One thing that was notable about K-Tel releases is that they would cram a lot of songs into an LP. They would do this by reducing the groove size which increased the amount of playing time on an LP, but the drawback was it would reduce the sound quality.
There were a lot of albums released in the 70s featuring "sound alike" hits as well. I remember listening to Tonight's the Night" by Rod Stewart supposedly as a kid n I instantly knew it was NOT Rod "the mod" Stewart. The Disco era had a ton of sound alike crappy releases too.
Oh the agony!!!
I've gotta admit, some of those re-recordings sound very convincing--so convincing that I couldn't tell at first on some of them (like "It's My Party") whether or not they were original. I can't tell you how many times I've gone on iTunes and tried to find some oldies and only found these sneaky covers. Two of the worst offenders I've found are "Don't Pull Your Love" by Hamilton, Joe Frank and Reynolds and "Tired of Toein' the Line" by Rocky Burnette. The last time I checked for the former (in the last year or two) all I could find was re-recordings, and with the latter I couldn't find the original on either iTunes or Amazon. At this point, I've mostly just resorted to using Audacity to record songs from other YT videos and export them as MP3s. Not only can I make sure it's the original, but it's also literally free. No more paid music downloads for me, I guess.

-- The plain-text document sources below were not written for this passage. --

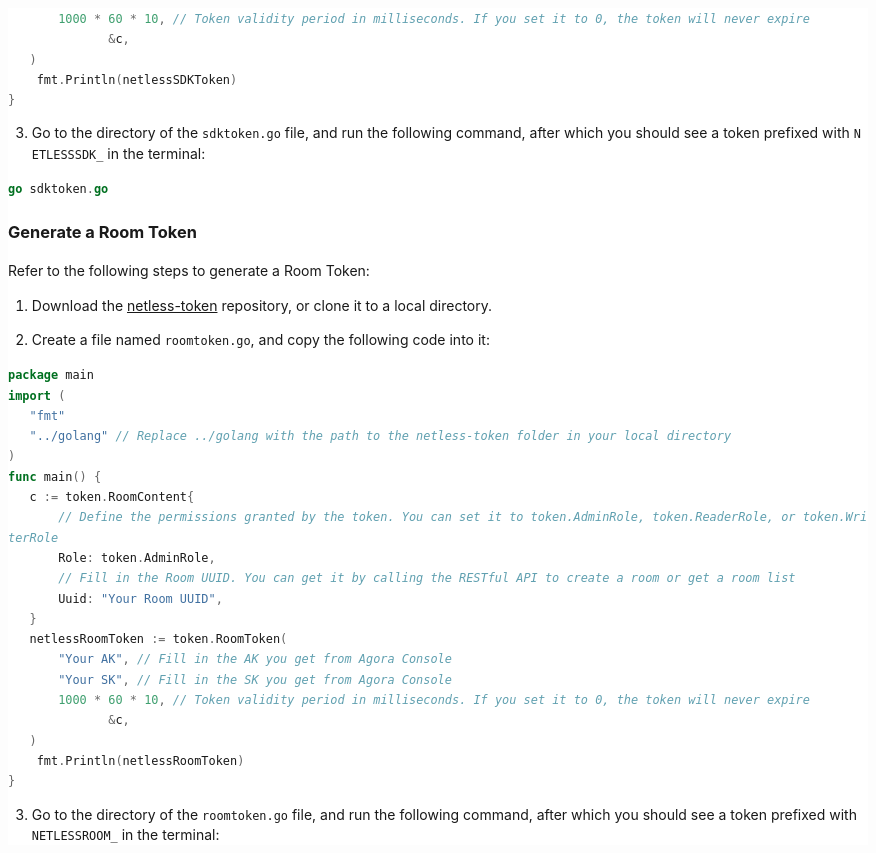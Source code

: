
 ```go
	   1000 * 60 * 10, // Token validity period in milliseconds. If you set it to 0, the token will never expire 
              &c,
   )
    fmt.Println(netlessSDKToken)
}
```

3. Go to the directory of the `sdktoken.go` file, and run the following command,  after which you should see a token prefixed with `NETLESSSDK_` in the terminal:

```go
go sdktoken.go
```


### Generate a Room Token

Refer to the following steps to generate a Room Token:

1. Download the [netless-token](https://github.com/netless-io/netless-token) repository, or clone it to a local directory.

2. Create a file named `roomtoken.go`, and copy the following code into it:

```go
package main
import (
   "fmt"
   "../golang" // Replace ../golang with the path to the netless-token folder in your local directory 
)
func main() {
   c := token.RoomContent{
       // Define the permissions granted by the token. You can set it to token.AdminRole, token.ReaderRole, or token.WriterRole 
       Role: token.AdminRole,
       // Fill in the Room UUID. You can get it by calling the RESTful API to create a room or get a room list 
       Uuid: "Your Room UUID",
   } 
   netlessRoomToken := token.RoomToken(
       "Your AK", // Fill in the AK you get from Agora Console 
       "Your SK", // Fill in the SK you get from Agora Console  
	   1000 * 60 * 10, // Token validity period in milliseconds. If you set it to 0, the token will never expire 
              &c,
   )
    fmt.Println(netlessRoomToken)
}
```

3. Go to the directory of the `roomtoken.go` file, and run the following command, after which  you should see a token prefixed with `NETLESSROOM_` in the terminal:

And speaking of Amazon, I recently saw a playlist on Amazon Music called "100 Greatest 50s Rock & Roll Songs," and "One Fine Day" by the Chiffons was on there. One little problem, though...just like with the 70s song on a 50s CD, "One Fine Day" was released in 1963, not the 50s. I can understand the mistake, though; most early 60s rock sounded almost identical to that of the 50s. I've thought about trying to get a hold of them to let them know so they can put it in a comparable 60s playlist.
This is a superb video on the subject of classic oldies. I have been so disappointed with some of the 60s tunes that are simply crap. Perhaps listeners of today, who did not grow up then, will not notice the differences. I stopped buying CD and a few years ago. I went to I-tunes on line to listen to the tunes before paying for the download. Once downloaded, I was able to make my own CDs and that was my solution. It cost a bit more, but everything I have really are Golden Oldies. Thank you for this video.